Страх тех времен стал самым стойким из наших чувств. Мы избавились от страха войны, страха капитализма и прочих наваждений. А вот страх доносительства, страх «органов» – от него никак не оправиться, он и поныне передается по наследству. Многие уверены, что «там, на Лубянке, или еще где-то копят материалы, ведут досье, чтобы в подходящий момент предъявить».
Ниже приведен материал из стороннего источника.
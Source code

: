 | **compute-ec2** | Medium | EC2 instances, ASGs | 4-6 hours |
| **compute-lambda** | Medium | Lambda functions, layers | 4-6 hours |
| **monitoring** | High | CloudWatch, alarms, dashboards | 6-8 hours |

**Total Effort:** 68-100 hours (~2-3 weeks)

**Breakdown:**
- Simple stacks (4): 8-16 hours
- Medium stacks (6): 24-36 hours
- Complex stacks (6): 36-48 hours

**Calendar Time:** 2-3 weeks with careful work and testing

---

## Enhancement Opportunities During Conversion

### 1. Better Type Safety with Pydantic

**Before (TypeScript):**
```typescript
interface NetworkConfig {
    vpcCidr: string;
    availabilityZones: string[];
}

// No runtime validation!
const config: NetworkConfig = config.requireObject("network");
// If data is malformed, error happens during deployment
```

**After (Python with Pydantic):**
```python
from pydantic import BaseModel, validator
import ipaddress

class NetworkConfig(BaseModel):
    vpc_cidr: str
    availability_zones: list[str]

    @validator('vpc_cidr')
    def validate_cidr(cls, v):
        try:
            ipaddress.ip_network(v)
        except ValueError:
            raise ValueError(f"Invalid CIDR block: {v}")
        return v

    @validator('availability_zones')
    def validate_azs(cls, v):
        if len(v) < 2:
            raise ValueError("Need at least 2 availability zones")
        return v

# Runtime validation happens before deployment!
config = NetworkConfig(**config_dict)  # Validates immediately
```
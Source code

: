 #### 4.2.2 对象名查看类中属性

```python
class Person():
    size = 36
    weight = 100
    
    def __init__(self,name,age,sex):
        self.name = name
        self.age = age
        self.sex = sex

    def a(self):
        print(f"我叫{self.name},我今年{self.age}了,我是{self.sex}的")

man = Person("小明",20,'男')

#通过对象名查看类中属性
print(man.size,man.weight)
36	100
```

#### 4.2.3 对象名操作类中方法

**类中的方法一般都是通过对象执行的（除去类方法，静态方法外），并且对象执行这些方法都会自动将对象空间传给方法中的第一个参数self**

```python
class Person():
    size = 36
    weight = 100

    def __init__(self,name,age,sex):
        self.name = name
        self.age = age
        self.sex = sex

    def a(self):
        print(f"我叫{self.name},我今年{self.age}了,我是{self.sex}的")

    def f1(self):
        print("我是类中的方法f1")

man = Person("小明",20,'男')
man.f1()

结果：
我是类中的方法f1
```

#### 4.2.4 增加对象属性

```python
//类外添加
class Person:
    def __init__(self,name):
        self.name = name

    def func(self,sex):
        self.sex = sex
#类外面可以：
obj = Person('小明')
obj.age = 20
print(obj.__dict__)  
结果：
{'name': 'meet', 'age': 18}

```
Мы не уверены в прочности новых демократических порядков, где-то под почвой нам слышится тектоническое клокотание. Такое «бытие во страхе» бесследно не проходит. Психика сдвинута. Подозрительность осталась. Осторожность высказываний – не проходит. Ложь вошла в обиход, ее не замечают, она, как мимикрия, стала естественной. Мы остаемся готовыми к повиновению. Это все осложнения от долгой болезни страха. Перейдут ли они в генофонд народа, как удастся их изжить – никто не знает.
XIV
Заведовал нашей кафедрой профессор В.В., лауреат, автор многих книг, потом его сделали членкором, точнее, он сделал себя, добился. Воплощенная галантность и респектабельность. У него не было одной ноги, ходил на костылях, вызывал сочувствие. Тогда, в пятидесятых годах, его принимали за инвалида войны, хотя ногу он потерял в «транспортном происшествии». В институте его боялись, что-то темное, зловещее чувствовалось в нем. Поговаривали, что во времена борьбы с низкопоклонством (была среди прочих и такая кампания) он давал материалы на некоторых преподавателей. Мы, аспиранты, боялись его не за прошлое, внушала страх его улыбочка, его манера вглядываться, от него исходило чувство опасности. Мы были фронтовики, бывшие солдаты, но это была опасность, неведомая нам, какая-то скрытая… Во время кафедральных совещаний он слушал выступления и в глубине его студенистых глаз проблескивало: «А все ты врешь, голубчик, на самом деле ты иначе думаешь».